- Opening Delimiter -

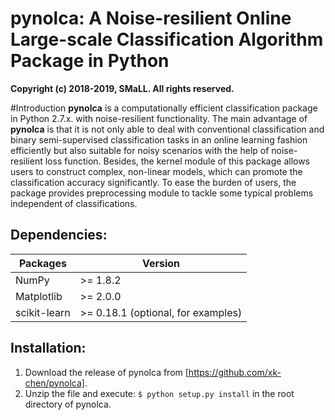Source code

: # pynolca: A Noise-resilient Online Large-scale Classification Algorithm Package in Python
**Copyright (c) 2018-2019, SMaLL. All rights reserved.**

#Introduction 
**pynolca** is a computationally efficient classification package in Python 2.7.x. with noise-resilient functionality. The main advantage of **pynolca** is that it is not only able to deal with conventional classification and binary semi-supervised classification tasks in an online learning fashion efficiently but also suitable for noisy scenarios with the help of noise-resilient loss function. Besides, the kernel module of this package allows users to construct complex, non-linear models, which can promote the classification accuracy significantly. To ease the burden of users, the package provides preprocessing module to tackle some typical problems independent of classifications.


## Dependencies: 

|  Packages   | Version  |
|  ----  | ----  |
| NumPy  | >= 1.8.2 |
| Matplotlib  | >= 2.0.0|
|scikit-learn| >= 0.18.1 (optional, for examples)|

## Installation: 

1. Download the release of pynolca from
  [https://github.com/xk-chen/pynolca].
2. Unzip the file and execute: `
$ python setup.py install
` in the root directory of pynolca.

- Closing Delimiter -
- Opening Delimiter -

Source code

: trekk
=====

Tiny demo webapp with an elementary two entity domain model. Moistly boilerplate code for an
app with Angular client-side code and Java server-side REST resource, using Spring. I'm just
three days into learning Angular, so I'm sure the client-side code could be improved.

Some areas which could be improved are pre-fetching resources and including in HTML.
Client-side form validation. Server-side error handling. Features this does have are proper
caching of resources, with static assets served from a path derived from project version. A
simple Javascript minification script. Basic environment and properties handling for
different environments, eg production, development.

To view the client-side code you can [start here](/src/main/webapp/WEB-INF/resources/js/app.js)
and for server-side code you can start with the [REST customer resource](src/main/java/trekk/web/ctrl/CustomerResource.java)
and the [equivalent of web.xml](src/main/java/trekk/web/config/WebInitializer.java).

- Closing Delimiter -

What is needed -
Each line above from the one with "(optional, for examples)|" up to and including the one with "directory of pynolca." must be set down exactly, and no line outside that span may appear.

Your response -
|scikit-learn| >= 0.18.1 (optional, for examples)|

## Installation: 

1. Download the release of pynolca from
  [https://github.com/xk-chen/pynolca].
2. Unzip the file and execute: `
$ python setup.py install
` in the root directory of pynolca.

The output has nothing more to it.